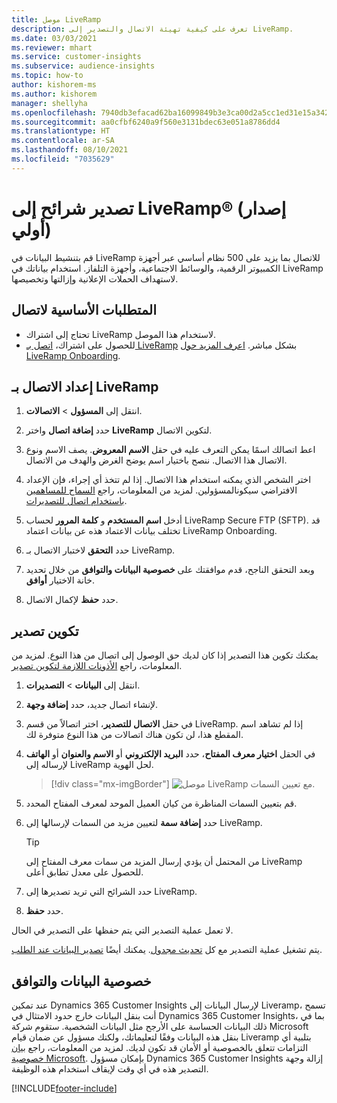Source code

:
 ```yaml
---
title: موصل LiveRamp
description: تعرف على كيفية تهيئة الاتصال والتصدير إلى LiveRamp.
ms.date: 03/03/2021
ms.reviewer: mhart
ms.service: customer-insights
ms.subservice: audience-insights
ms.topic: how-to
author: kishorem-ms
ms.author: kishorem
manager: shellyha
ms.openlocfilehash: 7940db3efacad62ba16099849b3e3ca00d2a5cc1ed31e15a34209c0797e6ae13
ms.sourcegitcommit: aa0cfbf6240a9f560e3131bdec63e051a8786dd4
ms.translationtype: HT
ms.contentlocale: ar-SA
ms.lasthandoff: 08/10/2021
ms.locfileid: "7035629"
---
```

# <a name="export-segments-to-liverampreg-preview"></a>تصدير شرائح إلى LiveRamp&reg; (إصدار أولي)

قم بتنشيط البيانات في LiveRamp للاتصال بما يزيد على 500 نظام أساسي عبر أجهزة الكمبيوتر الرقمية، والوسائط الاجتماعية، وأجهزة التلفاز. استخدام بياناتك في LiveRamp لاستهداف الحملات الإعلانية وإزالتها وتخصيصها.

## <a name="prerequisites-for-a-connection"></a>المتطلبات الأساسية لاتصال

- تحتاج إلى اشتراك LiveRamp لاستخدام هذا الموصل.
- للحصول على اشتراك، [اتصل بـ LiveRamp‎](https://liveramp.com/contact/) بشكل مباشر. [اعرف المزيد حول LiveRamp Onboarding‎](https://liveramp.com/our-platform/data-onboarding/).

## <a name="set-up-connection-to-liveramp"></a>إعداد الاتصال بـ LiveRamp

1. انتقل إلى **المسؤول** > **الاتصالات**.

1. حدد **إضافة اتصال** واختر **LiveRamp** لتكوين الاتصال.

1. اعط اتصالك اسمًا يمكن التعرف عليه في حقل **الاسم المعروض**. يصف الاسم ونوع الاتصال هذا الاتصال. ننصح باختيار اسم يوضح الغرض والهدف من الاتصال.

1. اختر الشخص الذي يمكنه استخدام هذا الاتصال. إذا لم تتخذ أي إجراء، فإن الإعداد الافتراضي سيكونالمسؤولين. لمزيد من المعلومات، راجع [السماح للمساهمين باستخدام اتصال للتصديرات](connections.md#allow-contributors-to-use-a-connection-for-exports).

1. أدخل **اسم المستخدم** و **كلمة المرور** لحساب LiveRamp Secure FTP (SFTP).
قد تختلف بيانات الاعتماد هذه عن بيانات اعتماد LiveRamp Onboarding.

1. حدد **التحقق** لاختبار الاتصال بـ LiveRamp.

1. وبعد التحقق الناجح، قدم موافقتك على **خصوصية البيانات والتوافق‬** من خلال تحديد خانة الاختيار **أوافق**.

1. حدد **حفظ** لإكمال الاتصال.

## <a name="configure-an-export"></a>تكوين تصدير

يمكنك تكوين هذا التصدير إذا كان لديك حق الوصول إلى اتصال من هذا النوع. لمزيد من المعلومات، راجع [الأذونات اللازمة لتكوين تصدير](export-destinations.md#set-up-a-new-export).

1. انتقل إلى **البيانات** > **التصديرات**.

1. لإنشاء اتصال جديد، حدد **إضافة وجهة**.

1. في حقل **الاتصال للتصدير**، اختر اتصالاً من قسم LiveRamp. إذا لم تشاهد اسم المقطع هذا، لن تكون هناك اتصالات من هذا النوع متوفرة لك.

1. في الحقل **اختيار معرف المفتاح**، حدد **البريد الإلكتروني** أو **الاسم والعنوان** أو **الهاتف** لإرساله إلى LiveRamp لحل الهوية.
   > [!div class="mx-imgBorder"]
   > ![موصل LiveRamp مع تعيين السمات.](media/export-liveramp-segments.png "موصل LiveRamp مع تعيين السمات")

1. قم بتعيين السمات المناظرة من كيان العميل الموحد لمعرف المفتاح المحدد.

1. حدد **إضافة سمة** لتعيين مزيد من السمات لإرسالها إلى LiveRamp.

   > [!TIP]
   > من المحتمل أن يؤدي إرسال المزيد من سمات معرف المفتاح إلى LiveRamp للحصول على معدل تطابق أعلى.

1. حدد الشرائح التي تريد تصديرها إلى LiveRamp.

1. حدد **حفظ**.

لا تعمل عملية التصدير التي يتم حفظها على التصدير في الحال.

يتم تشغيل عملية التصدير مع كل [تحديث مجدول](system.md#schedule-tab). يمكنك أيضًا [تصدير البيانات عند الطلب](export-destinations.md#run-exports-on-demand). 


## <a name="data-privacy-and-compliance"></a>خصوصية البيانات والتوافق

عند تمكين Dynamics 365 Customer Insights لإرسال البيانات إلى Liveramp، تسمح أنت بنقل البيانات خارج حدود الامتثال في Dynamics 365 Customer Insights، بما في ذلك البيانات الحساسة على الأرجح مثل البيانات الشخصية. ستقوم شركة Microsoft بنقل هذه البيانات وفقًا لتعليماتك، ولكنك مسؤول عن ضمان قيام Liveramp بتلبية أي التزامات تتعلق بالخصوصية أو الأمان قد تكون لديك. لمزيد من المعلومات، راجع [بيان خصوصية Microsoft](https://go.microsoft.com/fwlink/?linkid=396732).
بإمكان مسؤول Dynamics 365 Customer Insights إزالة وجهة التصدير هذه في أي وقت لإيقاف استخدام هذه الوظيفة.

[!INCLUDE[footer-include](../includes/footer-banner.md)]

== == ==

Task item: Search the material for the word "المزيد" and copy each line where it occurs.

Your solution:
- للحصول على اشتراك، [اتصل بـ LiveRamp‎](https://liveramp.com/contact/) بشكل مباشر. [اعرف المزيد حول LiveRamp Onboarding‎](https://liveramp.com/our-platform/data-onboarding/).
   > من المحتمل أن يؤدي إرسال المزيد من سمات معرف المفتاح إلى LiveRamp للحصول على معدل تطابق أعلى.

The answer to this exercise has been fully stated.